**EXERCISE GOAL**.
From the data below, report how many lines contain the word "during", giving the number and nothing else.

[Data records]
......
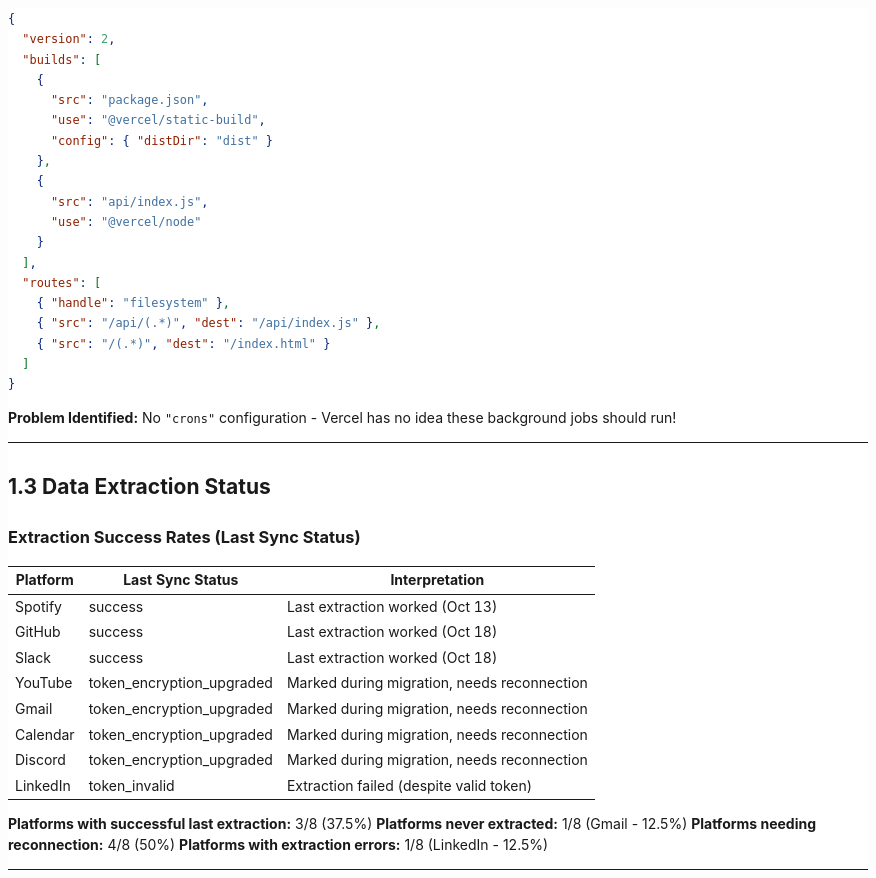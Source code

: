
 ```json
{
  "version": 2,
  "builds": [
    {
      "src": "package.json",
      "use": "@vercel/static-build",
      "config": { "distDir": "dist" }
    },
    {
      "src": "api/index.js",
      "use": "@vercel/node"
    }
  ],
  "routes": [
    { "handle": "filesystem" },
    { "src": "/api/(.*)", "dest": "/api/index.js" },
    { "src": "/(.*)", "dest": "/index.html" }
  ]
}
```

**Problem Identified:** No `"crons"` configuration - Vercel has no idea these background jobs should run!

---

## 1.3 Data Extraction Status

### Extraction Success Rates (Last Sync Status)

| Platform | Last Sync Status | Interpretation |
|----------|------------------|----------------|
| Spotify | success | Last extraction worked (Oct 13) |
| GitHub | success | Last extraction worked (Oct 18) |
| Slack | success | Last extraction worked (Oct 18) |
| YouTube | token_encryption_upgraded | Marked during migration, needs reconnection |
| Gmail | token_encryption_upgraded | Marked during migration, needs reconnection |
| Calendar | token_encryption_upgraded | Marked during migration, needs reconnection |
| Discord | token_encryption_upgraded | Marked during migration, needs reconnection |
| LinkedIn | token_invalid | Extraction failed (despite valid token) |

**Platforms with successful last extraction:** 3/8 (37.5%)
**Platforms never extracted:** 1/8 (Gmail - 12.5%)
**Platforms needing reconnection:** 4/8 (50%)
**Platforms with extraction errors:** 1/8 (LinkedIn - 12.5%)

---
......
**ANSWER SPACE**.
4